Looking South towards Erith health centre

A view of Erith Health Centre and the Riverside Shopping Centre, thankfully free of the usual winos and other undesireables that habitually frequent the place. The imminent opening of the police office in the town centre should hopefully remedy this though. As previously mentioned the local Neighbourhood watch is now up and running; you can see their Erith Watch website here.

I got off the train from London at Plumstead on my way to visit Dad in his nursing home earlier this week, as is my wont; I emerged from the station exit in Plumstead Road, heading towards Pettman Crescent, when I was assailed by a scruffy and toothless individual illegally riding an ancient pushbike of indeterminate parentage on the pavement; he screamed at me "Get out of the ****** Way!" As he approached me on the pavement at some considerable speed.

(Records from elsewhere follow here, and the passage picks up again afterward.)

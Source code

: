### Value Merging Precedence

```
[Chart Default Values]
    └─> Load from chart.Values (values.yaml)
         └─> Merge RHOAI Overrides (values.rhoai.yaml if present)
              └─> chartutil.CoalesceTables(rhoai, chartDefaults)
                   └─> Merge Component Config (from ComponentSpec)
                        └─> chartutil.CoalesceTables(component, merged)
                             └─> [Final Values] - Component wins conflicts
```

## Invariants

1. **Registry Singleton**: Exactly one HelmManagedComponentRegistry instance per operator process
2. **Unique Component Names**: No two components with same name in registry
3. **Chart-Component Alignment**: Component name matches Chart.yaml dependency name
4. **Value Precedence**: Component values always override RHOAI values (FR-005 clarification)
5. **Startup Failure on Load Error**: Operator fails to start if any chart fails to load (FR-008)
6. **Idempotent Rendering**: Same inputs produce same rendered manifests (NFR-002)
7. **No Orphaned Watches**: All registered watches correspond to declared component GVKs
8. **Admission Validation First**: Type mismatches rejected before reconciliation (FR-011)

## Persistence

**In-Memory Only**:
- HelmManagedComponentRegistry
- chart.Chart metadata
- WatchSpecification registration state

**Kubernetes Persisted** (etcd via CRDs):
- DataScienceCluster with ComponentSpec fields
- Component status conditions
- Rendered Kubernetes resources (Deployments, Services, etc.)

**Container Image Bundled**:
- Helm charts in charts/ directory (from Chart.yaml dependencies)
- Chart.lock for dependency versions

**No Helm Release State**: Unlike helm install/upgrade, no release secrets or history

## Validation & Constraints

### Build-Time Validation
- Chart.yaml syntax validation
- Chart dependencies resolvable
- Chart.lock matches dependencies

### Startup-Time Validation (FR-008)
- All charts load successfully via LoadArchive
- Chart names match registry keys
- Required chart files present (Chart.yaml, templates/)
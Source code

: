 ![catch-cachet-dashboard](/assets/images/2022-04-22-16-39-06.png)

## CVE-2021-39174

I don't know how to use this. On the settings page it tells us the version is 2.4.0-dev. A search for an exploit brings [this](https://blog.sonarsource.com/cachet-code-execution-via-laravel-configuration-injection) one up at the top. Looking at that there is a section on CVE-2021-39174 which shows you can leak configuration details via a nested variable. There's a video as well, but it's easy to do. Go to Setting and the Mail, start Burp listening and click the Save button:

I turned towards him, realising there was no time for me to evade the cycle borne psychotic, and he caught me a glancing blow as he passed; I made a grab for his jacket, hoping to prevent him from colliding  with an elderly lady who I had seen further along the pavement - unfortunately I was only partially successful - he carried on his illegal journey with a stream of colourful invective, wobbling and ranting as he went. This is not the first time I have encountered this woeful individual - hopefully the next time I will be in a better position to take effective action against him - there are times when I heartily wish for the services of a half brick in the end of a stout sock. Such scum should have been pureed at birth.

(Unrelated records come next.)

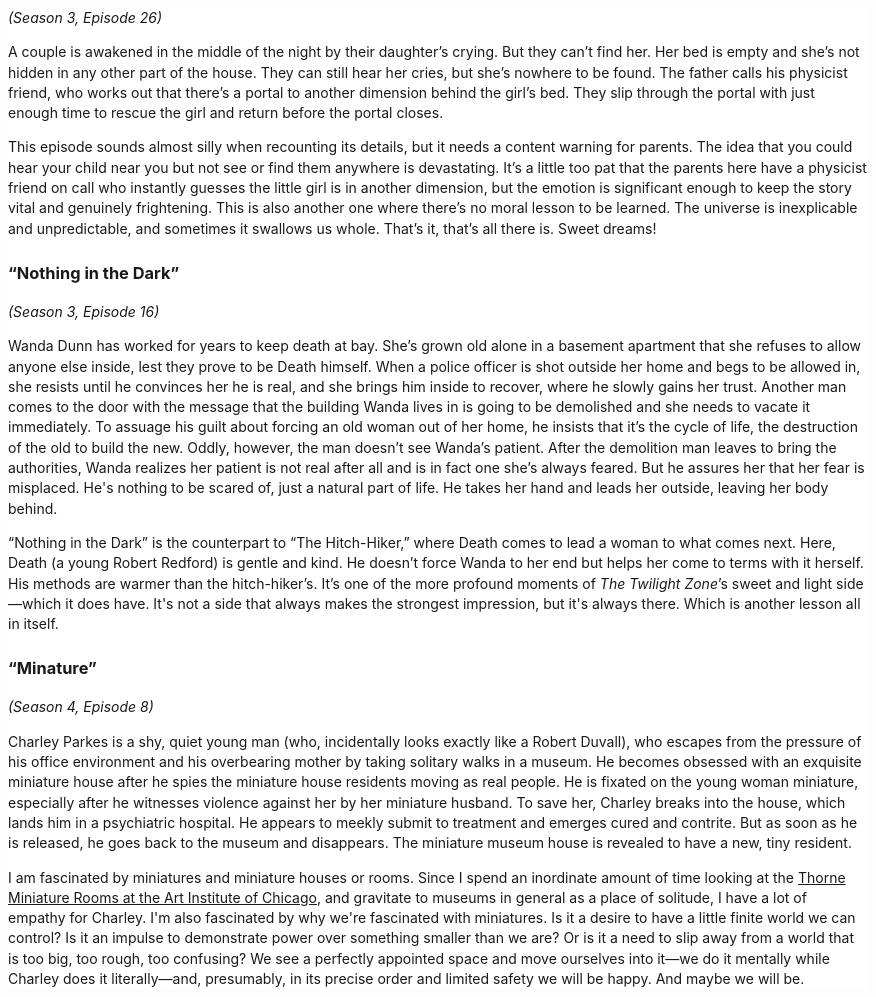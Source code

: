 _(Season 3, Episode 26)_

A couple is awakened in the middle of the night by their daughter’s crying. But they can’t find her. Her bed is empty and she’s not hidden in any other part of the house. They can still hear her cries, but she’s nowhere to be found. The father calls his physicist friend, who works out that there’s a portal to another dimension behind the girl’s bed. They slip through the portal with just enough time to rescue the girl and return before the portal closes.

This episode sounds almost silly when recounting its details, but it needs a content warning for parents. The idea that you could hear your child near you but not see or find them anywhere is devastating. It’s a little too pat that the parents here have a physicist friend on call who instantly guesses the little girl is in another dimension, but the emotion is significant enough to keep the story vital and genuinely frightening. This is also another one where there’s no moral lesson to be learned. The universe is inexplicable and unpredictable, and sometimes it swallows us whole. That’s it, that’s all there is. Sweet dreams!

<h3 class="post-subheading">“Nothing in the Dark”</h3>

_(Season 3, Episode 16)_

Wanda Dunn has worked for years to keep death at bay. She’s grown old alone in a basement apartment that she refuses to allow anyone else inside, lest they prove to be Death himself. When a police officer is shot outside her home and begs to be allowed in, she resists until he convinces her he is real, and she brings him inside to recover, where he slowly gains her trust. Another man comes to the door with the message that the building Wanda lives in is going to be demolished and she needs to vacate it immediately. To assuage his guilt about forcing an old woman out of her home, he insists that it’s the cycle of life, the destruction of the old to build the new. Oddly, however, the man doesn’t see Wanda’s patient. After the demolition man leaves to bring the authorities, Wanda realizes her patient is not real after all and is in fact one she’s always feared. But he assures her that her fear is misplaced. He's nothing to be scared of, just a natural part of life. He takes her hand and leads her outside, leaving her body behind.

“Nothing in the Dark” is the counterpart to “The Hitch-Hiker,” where Death comes to lead a woman to what comes next. Here, Death (a young Robert Redford) is gentle and kind. He doesn’t force Wanda to her end but helps her come to terms with it herself. His methods are warmer than the hitch-hiker’s. It’s one of the more profound moments of _The Twilight Zone_’s sweet and light side—which it does have. It's not a side that always makes the strongest impression, but it's always there. Which is another lesson all in itself.

<h3 class="post-subheading">“Minature”</h3>

_(Season 4, Episode 8)_

Charley Parkes is a shy, quiet young man (who, incidentally looks exactly like a Robert Duvall), who escapes from the pressure of his office environment and his overbearing mother by taking solitary walks in a museum. He becomes obsessed with an exquisite miniature house after he spies the miniature house residents moving as real people. He is fixated on the young woman miniature, especially after he witnesses violence against her by her miniature husband. To save her, Charley breaks into the house, which lands him in a psychiatric hospital. He appears to meekly submit to treatment and emerges cured and contrite. But as soon as he is released, he goes back to the museum and disappears. The miniature museum house is revealed to have a new, tiny resident.

I am fascinated by miniatures and miniature houses or rooms. Since I spend an inordinate amount of time looking at the [Thorne Miniature Rooms at the Art Institute of Chicago](https://www.artic.edu/departments/PC-15/thorne-miniature-rooms), and gravitate to museums in general as a place of solitude, I have a lot of empathy for Charley. I'm also fascinated by why we're fascinated with miniatures. Is it a desire to have a little finite world we can control? Is it an impulse to demonstrate power over something smaller than we are? Or is it a need to slip away from a world that is too big, too rough, too confusing? We see a perfectly appointed space and move ourselves into it—we do it mentally while Charley does it literally—and, presumably, in its precise order and limited safety we will be happy. And maybe we will be.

The video below is a bit of fun; I have immense respect for the producers of Bollywood films; they service a huge and demanding market with a stream of movies on a scale that Hollywood would baulk at. Having said that, the Bollywood quality control system does have its' moments, as you will see below - this is a musical remake of Superman, Indian style. Goodness knows what the Director was thinking. It is spectacularly abysmal. See what you think below.

I was on the 99 bus from Erith, heading towards Upper Belvedere yesterday morning; it got as far as the Pom Pom and the stop by the Jehova's Witness Hall, when a South American couple boarded. It quickly became apparent that the man had no credit on his Oyster card - when so informed by the bus driver, he hopped off the vehicle and headed across the road to the convenience store in order to top up the card. The driver informed his companion that he was unable to wait, as he had a timetable to keep; she was vehemently keen for the driver to remain and wait for the return of her companion. The driver was undeterred, closed the doors and moved the bus off to the next stop. The woman let loose with  what I can only imagine to be a stream of Portugese invective - as if she was of the opinion that the bus was her personal chauffer service; there were a number of other passengers only too grateful to be on their way. 

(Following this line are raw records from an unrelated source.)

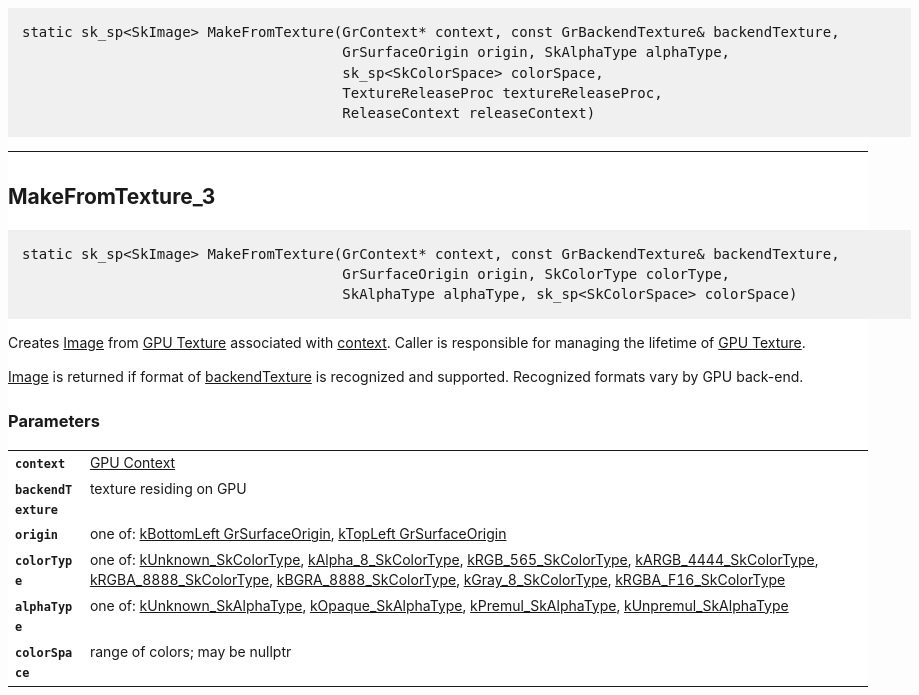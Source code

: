 
<a name="SkImage_MakeFromTexture_2"></a>

<pre style="padding: 1em 1em 1em 1em;width: 62.5em; background-color: #f0f0f0">
static sk_sp&lt;SkImage&gt; MakeFromTexture(GrContext* context, const GrBackendTexture& backendTexture,
                                      GrSurfaceOrigin origin, SkAlphaType alphaType,
                                      sk_sp&lt;SkColorSpace&gt; colorSpace,
                                      TextureReleaseProc textureReleaseProc,
                                      ReleaseContext releaseContext)
</pre>

---

<a name="SkImage_MakeFromTexture_3"></a>
## MakeFromTexture_3

<pre style="padding: 1em 1em 1em 1em;width: 62.5em; background-color: #f0f0f0">
static sk_sp&lt;SkImage&gt; MakeFromTexture(GrContext* context, const GrBackendTexture& backendTexture,
                                      GrSurfaceOrigin origin, SkColorType colorType,
                                      SkAlphaType alphaType, sk_sp&lt;SkColorSpace&gt; colorSpace)
</pre>

Creates <a href="#Image">Image</a> from <a href="undocumented#GPU_Texture">GPU Texture</a> associated with <a href="#SkImage_MakeFromTexture_3_context">context</a>. Caller is responsible for
managing the lifetime of <a href="undocumented#GPU_Texture">GPU Texture</a>.

<a href="#Image">Image</a> is returned if format of <a href="#SkImage_MakeFromTexture_3_backendTexture">backendTexture</a> is recognized and supported.
Recognized formats vary by GPU back-end.

### Parameters

<table>  <tr>    <td><a name="SkImage_MakeFromTexture_3_context"> <code><strong>context </strong></code> </a></td> <td>
<a href="undocumented#GPU_Context">GPU Context</a></td>
  </tr>  <tr>    <td><a name="SkImage_MakeFromTexture_3_backendTexture"> <code><strong>backendTexture </strong></code> </a></td> <td>
texture residing on GPU</td>
  </tr>  <tr>    <td><a name="SkImage_MakeFromTexture_3_origin"> <code><strong>origin </strong></code> </a></td> <td>
one of: <a href="undocumented#kBottomLeft_GrSurfaceOrigin">kBottomLeft GrSurfaceOrigin</a>, <a href="undocumented#kTopLeft_GrSurfaceOrigin">kTopLeft GrSurfaceOrigin</a></td>
  </tr>  <tr>    <td><a name="SkImage_MakeFromTexture_3_colorType"> <code><strong>colorType </strong></code> </a></td> <td>
one of: <a href="SkImageInfo_Reference#kUnknown_SkColorType">kUnknown_SkColorType</a>, <a href="SkImageInfo_Reference#kAlpha_8_SkColorType">kAlpha_8_SkColorType</a>,
<a href="SkImageInfo_Reference#kRGB_565_SkColorType">kRGB_565_SkColorType</a>, <a href="SkImageInfo_Reference#kARGB_4444_SkColorType">kARGB_4444_SkColorType</a>,
<a href="SkImageInfo_Reference#kRGBA_8888_SkColorType">kRGBA_8888_SkColorType</a>, <a href="SkImageInfo_Reference#kBGRA_8888_SkColorType">kBGRA_8888_SkColorType</a>,
<a href="SkImageInfo_Reference#kGray_8_SkColorType">kGray_8_SkColorType</a>, <a href="SkImageInfo_Reference#kRGBA_F16_SkColorType">kRGBA_F16_SkColorType</a></td>
  </tr>  <tr>    <td><a name="SkImage_MakeFromTexture_3_alphaType"> <code><strong>alphaType </strong></code> </a></td> <td>
one of: <a href="SkImageInfo_Reference#kUnknown_SkAlphaType">kUnknown_SkAlphaType</a>, <a href="SkImageInfo_Reference#kOpaque_SkAlphaType">kOpaque_SkAlphaType</a>,
<a href="SkImageInfo_Reference#kPremul_SkAlphaType">kPremul_SkAlphaType</a>, <a href="SkImageInfo_Reference#kUnpremul_SkAlphaType">kUnpremul_SkAlphaType</a></td>
  </tr>  <tr>    <td><a name="SkImage_MakeFromTexture_3_colorSpace"> <code><strong>colorSpace </strong></code> </a></td> <td>
range of colors; may be nullptr</td>
  </tr>
</table>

An article from the Register website:

Mattel, purveyor of the iconic Barbie doll, is running a contest to decide Barbie’s next career. She has quite a wide range of choices for her new job, including surgeon, architect, environmentalist, news anchor, and computer engineer. Barbie’s engineering speciality isn’t specified; we’re not sure if she’ll be outfitted as an ASIC designer, I/O specialist, or systems architect, to name a few options. I’m betting that, if asked what kind of computer engineer Barbie might be, Mattel would respond, “A cute and stylish one, with long legs and an enormous chest.” Much of the profit in the Barbie biz is in the accessories, not in the doll itself. So what kind of kit would there be? This is where “Computer Engineer Barbie” needs the most help. It’s easy to imagine a whole set of clothing and other gear that could be sold alongside “News Anchor Barbie” and “Doctor Barbie.” Even “Environmentalist Barbie” could have various shovels, rakes, tiny protest signs, and even tinier markers for writing slogans on the signs. But what would you sell with “Computer Engineer Barbie?” On the clothing front, not that much. But if we use our imaginations, we can construct an entire exciting environment that could be peddled for big bucks...Barbie’s cubicle, complete with a worn-out chair, a PC, and various types of cube litter, like sweet wrappers and empty cans of Red Bull. Or perhaps her own computer cluster, with a pink paint job and heart stickers. Upgrades would include adding more nodes, of course – and, over time, increasing the network bandwidth. Pretty exciting and compelling stuff, right?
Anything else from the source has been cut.